Chronic Pain, you are No friend of mine.
No matter what “new modality” or “treatment”. I have yet
to encounter any “support group” that will allow for or support screaming as a coping mechanism.

Perhaps the loneliest feeling is that no one outside of those of us
who live with a certain level of pain understand how it comes to control our lives. Our friends think we’ve fallen off the planet because we don’t socialize. Our families see its effects and fear we’ve fallen into a depression (which many of us do). Our partners suffer from caregiver burnout and have their hearts broken watching us become increasingly isolated.

I am angry at my pain. I have given up “talking” to it. My pain is not reasonable, nor is it something I’ve “earned” by abusing my body. It is not a badge of honour, it is a component of pathology. The disease lay dormant within my genetic code like an invading force until it was ready to unleash it’s fury. It has a language that only I can understand. When it becomes uncontrollable, my only recourse is to isolate myself and make an attempt at medicating it down to a level I can function within.

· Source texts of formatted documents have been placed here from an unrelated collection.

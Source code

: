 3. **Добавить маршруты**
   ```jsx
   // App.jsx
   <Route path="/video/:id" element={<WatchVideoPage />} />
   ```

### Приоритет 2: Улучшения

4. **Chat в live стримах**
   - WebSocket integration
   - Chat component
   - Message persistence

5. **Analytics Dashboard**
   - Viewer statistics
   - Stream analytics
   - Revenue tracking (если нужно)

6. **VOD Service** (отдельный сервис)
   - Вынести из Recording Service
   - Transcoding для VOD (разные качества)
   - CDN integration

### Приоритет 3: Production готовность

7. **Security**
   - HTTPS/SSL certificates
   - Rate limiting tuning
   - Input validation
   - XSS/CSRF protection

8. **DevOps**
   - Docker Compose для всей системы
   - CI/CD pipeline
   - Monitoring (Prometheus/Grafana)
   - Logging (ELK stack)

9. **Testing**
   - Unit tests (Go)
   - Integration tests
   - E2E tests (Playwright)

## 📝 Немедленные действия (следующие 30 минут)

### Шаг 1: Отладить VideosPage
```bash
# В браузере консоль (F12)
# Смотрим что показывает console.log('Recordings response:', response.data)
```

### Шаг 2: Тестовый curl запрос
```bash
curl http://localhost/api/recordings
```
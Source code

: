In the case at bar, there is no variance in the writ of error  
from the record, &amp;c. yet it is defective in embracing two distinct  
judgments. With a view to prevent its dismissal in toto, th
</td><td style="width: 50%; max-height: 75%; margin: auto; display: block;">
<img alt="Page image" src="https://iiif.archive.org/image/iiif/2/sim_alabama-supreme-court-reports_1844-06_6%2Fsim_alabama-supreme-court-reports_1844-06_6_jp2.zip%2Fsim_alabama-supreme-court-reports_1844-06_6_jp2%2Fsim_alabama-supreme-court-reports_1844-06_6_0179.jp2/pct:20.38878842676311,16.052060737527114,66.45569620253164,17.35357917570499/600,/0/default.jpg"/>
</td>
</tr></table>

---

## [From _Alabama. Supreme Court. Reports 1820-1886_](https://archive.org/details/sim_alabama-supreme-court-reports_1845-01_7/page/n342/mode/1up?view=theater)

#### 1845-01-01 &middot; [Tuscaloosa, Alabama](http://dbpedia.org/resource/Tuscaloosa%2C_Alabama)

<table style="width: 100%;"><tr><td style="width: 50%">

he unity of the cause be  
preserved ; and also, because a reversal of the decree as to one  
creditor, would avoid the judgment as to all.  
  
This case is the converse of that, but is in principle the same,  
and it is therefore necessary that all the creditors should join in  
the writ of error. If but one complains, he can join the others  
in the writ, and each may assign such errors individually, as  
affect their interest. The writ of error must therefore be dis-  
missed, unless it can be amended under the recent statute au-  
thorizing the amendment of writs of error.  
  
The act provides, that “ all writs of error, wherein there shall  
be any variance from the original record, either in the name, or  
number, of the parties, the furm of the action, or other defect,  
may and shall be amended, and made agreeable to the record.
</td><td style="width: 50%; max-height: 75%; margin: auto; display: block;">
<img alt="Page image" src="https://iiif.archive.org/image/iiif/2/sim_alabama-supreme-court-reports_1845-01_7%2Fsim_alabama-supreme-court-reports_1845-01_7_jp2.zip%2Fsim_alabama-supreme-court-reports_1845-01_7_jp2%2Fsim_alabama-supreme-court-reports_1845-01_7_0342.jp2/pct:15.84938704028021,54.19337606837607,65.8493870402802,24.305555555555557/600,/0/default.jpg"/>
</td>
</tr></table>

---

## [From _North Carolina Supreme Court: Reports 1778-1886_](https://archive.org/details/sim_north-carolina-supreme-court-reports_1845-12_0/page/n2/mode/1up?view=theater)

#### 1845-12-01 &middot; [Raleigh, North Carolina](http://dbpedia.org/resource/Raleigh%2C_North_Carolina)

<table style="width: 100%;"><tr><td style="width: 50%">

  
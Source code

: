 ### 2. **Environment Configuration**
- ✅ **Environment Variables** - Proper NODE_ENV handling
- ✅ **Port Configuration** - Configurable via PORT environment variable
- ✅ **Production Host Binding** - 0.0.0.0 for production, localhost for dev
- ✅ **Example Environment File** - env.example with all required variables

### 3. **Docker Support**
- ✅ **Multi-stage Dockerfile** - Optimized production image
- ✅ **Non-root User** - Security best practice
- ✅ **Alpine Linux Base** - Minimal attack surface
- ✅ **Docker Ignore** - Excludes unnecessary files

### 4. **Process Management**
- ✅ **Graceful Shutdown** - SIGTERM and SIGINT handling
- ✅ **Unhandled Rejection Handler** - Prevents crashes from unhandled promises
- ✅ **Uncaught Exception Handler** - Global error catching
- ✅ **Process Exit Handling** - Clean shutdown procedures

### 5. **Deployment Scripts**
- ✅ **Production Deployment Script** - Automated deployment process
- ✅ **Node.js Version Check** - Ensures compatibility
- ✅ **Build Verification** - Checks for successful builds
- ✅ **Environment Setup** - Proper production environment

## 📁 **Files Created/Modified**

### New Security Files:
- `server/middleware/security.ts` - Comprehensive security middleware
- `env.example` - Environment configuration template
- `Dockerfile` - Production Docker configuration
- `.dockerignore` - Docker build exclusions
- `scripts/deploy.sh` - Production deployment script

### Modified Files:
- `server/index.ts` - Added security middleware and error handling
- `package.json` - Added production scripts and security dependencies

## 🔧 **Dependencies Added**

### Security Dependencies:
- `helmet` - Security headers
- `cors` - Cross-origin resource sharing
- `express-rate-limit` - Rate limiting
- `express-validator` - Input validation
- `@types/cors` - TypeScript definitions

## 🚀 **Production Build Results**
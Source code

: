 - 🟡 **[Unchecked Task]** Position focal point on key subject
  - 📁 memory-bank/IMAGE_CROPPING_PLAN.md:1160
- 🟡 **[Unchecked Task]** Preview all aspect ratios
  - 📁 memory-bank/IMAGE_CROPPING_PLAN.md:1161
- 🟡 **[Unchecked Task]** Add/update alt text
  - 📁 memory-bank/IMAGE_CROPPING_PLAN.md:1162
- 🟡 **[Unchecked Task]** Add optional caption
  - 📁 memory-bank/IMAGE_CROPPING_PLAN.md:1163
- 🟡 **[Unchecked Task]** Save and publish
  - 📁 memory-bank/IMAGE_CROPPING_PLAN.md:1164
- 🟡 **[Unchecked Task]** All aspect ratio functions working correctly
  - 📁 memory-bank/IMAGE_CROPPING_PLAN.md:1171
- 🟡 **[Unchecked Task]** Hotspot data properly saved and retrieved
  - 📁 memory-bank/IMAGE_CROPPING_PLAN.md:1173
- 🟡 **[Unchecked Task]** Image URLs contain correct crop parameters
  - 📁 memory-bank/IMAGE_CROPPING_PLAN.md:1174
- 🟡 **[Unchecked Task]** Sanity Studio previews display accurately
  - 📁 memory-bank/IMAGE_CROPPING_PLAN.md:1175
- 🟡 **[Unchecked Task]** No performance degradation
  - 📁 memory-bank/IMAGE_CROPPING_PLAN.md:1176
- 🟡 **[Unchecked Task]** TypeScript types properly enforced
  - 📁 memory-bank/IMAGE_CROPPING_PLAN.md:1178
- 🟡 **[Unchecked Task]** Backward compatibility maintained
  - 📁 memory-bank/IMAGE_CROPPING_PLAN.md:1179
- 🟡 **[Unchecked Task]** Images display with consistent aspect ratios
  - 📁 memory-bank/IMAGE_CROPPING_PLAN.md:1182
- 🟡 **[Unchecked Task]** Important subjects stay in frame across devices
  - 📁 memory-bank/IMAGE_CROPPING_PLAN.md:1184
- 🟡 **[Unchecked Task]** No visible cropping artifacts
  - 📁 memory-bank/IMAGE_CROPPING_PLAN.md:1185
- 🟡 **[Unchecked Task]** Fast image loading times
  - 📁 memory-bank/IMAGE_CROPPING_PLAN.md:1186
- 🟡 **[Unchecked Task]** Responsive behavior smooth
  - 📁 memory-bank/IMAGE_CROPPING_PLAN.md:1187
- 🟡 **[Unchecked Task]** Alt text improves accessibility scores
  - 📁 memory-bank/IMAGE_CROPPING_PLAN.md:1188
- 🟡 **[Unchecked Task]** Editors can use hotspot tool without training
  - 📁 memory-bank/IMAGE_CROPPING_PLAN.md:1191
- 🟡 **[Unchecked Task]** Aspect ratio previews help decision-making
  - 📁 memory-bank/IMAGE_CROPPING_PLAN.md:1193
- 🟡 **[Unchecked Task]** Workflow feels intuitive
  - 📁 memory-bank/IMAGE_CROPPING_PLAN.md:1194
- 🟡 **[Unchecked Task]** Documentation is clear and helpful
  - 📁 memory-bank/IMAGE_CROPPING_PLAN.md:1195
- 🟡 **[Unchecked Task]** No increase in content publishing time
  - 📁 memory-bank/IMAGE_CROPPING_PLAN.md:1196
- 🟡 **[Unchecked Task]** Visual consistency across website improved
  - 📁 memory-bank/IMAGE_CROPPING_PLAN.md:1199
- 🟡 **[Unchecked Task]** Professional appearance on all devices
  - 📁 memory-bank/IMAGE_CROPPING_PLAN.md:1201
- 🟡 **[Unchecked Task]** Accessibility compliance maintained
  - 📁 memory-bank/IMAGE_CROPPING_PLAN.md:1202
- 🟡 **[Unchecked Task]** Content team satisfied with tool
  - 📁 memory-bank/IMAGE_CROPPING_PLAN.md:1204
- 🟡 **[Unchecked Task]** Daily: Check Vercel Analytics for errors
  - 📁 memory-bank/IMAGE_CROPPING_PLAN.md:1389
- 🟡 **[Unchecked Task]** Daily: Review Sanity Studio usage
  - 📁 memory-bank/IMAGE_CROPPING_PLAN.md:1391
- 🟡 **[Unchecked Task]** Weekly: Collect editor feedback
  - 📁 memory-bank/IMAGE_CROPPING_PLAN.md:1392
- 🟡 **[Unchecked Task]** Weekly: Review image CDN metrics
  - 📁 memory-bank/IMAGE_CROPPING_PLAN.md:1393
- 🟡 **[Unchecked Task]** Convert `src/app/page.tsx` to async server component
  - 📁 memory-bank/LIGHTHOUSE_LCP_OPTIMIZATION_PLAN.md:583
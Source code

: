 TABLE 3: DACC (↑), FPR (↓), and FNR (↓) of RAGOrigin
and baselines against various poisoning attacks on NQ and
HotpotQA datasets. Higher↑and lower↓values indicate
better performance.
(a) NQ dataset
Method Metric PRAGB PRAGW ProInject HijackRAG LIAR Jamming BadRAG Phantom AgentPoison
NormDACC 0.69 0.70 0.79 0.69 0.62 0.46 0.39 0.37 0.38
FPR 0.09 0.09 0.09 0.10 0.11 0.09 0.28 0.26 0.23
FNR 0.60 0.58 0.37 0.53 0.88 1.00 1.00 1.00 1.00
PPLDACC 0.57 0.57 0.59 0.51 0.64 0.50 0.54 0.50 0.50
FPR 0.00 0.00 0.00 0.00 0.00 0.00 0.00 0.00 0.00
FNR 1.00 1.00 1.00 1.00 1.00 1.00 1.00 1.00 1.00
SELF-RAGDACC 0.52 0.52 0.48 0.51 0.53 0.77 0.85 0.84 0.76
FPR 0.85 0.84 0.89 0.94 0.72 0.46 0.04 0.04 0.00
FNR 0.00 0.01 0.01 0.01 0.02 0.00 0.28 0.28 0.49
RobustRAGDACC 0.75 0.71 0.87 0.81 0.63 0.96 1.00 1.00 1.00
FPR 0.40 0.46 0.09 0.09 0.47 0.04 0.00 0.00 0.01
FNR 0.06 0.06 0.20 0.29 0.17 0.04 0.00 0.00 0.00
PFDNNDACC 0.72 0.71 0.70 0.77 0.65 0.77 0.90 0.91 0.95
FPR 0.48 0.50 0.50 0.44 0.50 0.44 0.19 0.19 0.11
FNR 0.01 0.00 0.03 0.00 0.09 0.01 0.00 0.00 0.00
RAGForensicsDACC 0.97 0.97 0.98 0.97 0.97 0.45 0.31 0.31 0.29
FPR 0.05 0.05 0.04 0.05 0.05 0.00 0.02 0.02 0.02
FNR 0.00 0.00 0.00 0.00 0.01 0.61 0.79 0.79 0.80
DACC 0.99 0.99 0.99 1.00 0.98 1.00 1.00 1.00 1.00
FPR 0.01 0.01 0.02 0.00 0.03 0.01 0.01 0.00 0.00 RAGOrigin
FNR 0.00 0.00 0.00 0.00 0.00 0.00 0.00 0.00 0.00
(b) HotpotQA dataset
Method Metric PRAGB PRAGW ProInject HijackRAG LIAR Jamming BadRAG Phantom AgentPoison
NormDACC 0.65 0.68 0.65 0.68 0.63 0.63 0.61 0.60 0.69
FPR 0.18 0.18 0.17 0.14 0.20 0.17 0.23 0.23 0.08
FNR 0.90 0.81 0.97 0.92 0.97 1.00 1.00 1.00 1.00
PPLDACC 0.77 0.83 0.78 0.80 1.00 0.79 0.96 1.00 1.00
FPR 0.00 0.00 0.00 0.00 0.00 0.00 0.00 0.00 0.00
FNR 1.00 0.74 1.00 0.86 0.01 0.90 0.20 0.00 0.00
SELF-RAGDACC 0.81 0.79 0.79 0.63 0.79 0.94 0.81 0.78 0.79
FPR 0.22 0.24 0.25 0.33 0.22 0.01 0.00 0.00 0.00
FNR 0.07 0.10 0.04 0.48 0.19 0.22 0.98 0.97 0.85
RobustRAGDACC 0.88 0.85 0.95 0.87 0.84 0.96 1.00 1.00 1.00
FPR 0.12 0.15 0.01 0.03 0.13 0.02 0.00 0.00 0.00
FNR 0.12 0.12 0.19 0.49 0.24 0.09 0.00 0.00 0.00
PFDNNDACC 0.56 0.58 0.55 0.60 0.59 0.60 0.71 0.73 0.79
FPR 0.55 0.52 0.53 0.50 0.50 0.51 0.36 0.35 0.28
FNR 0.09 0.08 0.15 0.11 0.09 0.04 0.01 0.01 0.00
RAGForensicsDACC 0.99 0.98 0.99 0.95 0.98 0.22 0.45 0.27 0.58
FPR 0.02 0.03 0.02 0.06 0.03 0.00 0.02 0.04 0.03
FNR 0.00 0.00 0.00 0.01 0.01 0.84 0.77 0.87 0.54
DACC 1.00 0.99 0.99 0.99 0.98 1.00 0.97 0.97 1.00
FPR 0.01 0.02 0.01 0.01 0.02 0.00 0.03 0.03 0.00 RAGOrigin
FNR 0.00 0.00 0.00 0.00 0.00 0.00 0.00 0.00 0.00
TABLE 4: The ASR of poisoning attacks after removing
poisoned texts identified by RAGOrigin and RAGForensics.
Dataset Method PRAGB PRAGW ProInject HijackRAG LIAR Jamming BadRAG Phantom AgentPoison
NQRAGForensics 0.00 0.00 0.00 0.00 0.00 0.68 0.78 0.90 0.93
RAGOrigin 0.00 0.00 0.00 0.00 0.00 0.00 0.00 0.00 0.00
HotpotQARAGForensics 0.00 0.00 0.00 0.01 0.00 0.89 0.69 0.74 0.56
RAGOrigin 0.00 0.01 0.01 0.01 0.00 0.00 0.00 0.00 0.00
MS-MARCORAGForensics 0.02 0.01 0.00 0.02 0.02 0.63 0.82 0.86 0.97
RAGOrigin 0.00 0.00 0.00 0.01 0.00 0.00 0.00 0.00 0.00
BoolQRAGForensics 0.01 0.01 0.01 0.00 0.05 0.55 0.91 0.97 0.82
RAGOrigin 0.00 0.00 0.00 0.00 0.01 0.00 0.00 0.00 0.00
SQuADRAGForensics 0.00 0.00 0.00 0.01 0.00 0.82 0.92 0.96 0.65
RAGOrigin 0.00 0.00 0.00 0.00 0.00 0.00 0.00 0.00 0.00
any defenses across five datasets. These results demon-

Chronic pain has not made me brave, nor has it built character. I feel, (like so many of us) that it has made me invisible. Medical practitioners are not taught to effectively deal with nor treat chronic pain. We are often dismissed as a psychiatric referral. Living with pain has taught me so much about the person I am at my core. I am stronger than I ever knew, and more fragile than I ever imagined possible.